This section coheres closely with the last section of the preceding chapter, and must be

regarded, as the historical account of how God fulfilled the promises there made by

him to Moses (ch. 33:19-23).  The promises were mainly two:


  • That He would proclaim His name to him afresh; and


  • That He would pass by him, and let him see, after He had passed, what

            man might see of His glory. The fulfillment of the first promise appears in

            the long enumeration of attributes contained in vs. 6-7; the fulfillment of

            the second is expressed with extreme brevity in the words — “And the

            Lord passed by before him”. Probably no further description could

            be given of that marvelous manifestation beyond those words in which it

            was promised (ch. 33:21-23).
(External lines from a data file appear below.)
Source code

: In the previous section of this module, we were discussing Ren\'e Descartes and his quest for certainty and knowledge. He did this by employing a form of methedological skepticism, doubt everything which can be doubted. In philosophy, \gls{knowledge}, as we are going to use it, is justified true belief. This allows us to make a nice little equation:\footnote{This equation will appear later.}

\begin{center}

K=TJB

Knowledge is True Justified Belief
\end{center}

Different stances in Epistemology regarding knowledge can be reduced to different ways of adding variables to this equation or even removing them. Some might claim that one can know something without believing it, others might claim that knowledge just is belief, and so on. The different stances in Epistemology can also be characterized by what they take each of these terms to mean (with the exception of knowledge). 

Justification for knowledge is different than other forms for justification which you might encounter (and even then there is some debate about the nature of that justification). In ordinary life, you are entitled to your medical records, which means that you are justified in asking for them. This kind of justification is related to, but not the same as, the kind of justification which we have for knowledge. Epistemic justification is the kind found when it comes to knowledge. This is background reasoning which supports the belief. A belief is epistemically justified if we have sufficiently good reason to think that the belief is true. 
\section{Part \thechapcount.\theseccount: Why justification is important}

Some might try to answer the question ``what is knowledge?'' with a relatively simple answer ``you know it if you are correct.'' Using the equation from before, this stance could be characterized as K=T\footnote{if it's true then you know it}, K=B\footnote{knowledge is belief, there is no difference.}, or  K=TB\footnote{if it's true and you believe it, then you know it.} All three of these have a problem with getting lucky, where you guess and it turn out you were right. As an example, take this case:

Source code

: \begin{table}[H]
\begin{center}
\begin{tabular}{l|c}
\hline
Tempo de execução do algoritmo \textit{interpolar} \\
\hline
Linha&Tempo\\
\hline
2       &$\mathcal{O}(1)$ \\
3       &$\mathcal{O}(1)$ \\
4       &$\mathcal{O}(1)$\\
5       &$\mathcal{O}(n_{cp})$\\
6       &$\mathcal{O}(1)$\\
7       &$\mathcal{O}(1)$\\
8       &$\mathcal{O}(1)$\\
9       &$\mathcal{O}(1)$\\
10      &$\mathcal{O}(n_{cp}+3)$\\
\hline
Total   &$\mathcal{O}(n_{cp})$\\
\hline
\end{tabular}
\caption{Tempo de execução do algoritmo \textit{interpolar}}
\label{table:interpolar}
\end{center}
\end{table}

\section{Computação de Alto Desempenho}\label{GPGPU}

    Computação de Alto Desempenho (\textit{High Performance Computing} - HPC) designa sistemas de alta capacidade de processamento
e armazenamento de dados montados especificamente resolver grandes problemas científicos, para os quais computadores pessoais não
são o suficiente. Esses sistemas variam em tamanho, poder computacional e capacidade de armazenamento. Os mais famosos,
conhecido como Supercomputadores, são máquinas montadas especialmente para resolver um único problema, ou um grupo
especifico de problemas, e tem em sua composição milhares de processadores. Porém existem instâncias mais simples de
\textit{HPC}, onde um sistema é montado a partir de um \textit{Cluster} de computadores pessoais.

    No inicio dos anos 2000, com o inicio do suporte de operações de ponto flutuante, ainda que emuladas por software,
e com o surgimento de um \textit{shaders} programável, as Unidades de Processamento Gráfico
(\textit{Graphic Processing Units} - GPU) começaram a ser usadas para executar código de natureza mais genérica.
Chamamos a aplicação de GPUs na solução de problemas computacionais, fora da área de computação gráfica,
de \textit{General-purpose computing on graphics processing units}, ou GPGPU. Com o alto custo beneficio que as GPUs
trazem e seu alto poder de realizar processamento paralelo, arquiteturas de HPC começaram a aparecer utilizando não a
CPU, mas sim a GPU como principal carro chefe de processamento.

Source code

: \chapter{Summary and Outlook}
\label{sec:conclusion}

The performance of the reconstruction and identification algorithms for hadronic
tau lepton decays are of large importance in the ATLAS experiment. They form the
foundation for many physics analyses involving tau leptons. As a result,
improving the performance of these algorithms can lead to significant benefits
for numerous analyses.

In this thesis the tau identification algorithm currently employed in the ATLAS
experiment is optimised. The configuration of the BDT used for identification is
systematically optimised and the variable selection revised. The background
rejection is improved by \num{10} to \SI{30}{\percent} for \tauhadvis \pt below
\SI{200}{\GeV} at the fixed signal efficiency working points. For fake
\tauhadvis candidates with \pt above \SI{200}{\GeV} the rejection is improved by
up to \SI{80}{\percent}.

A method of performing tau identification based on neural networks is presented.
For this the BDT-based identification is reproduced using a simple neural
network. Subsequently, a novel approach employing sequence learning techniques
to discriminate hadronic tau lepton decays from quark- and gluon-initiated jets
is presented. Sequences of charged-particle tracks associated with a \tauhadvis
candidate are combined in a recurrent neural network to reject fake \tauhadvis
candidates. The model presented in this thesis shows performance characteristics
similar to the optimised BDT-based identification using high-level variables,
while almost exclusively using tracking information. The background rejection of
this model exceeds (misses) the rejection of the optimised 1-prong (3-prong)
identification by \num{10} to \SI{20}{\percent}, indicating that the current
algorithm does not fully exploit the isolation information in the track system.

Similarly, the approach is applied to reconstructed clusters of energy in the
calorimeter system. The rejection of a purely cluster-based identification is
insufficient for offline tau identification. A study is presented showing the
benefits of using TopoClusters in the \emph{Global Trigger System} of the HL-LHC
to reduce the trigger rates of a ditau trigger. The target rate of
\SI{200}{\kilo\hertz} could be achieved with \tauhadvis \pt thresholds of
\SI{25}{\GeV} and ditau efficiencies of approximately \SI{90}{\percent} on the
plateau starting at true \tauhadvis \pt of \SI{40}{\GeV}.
Its effects were seen in that permanent

            reflection of God’s glory on the face of Moses, which thenceforth compelled

            him to wear a veil mostly when he showed himself to the people (vs. 33-35).


vs. 5-8 – “And the LORD descended in the cloud, and stood with him there,

and proclaimed the name of the LORD.  And the LORD passed by before him,

and proclaimed, The LORD, The LORD God, merciful and gracious,

longsuffering, and abundant in goodness and truth,  Keeping mercy for thousands,

forgiving iniquity and transgression and sin, and that will by no means clear the

guilty; visiting the iniquity” - While setting forth His attribute of mercy in all its fullness,

God will not have His attribute of justice forgotten (compare ch. 20:5) – “of the

fathers upon the children, and upon the children’s children, unto the third and to

the fourth generation.” - God did as He had promised in ch. 33:22-23. He made His

glory pass by, Moses, as he stood in a “clift of the rock,” and “covered him with His

hand as He passed by,” and, when He had passed, “took away His hand,” and allowed

Moses to look after Him, and see a glorious and transcendent vision — a vision so bright

and radiant, and so real, that the light which streamed from it settled on Moses face, and

remained there (v. 20)  In this passage God proclaimed His name; not however, as in the

burning bush, an actual name contained in a single word — but a description in many words

of His essential nature — a description setting forth especially His three qualities of mercy,

 truth, and justice, but dwelling most upon the first of the three — perhaps, as most

essential, for “God is love” (I John 4:8) — certainly, as most needing to be prominently

set forth at the time, when His favor had been justly forfeited, and but for His mercy could

not have been restored. Note the accumulation of terms that are nearly synonymous:


Ø      Merciful (or pitiful);

Ø      Gracious;

Ø      Long-suffering;

Ø      Abundant in goodness;

Ø      Keeping mercy for thousands: and

Ø      Forgiving iniquity and transgression and sin


An accumulation for the purpose of emphasis — to assure Moses, and through him

mankind at large, of the reality of this attribute, on which the possibility of our

salvation depends, and which had never hitherto been set forth with anything like

such fullness.  (I would like to emphasize the remarkable revelation also, that God

is “abundant in TRUTH” – what a concept! – CY – 2010) – “And Moses made

haste, and bowed his head toward the earth, and worshipped.” - Worshipping the

glory that had passed by, and accepting the gracious words addressed to him.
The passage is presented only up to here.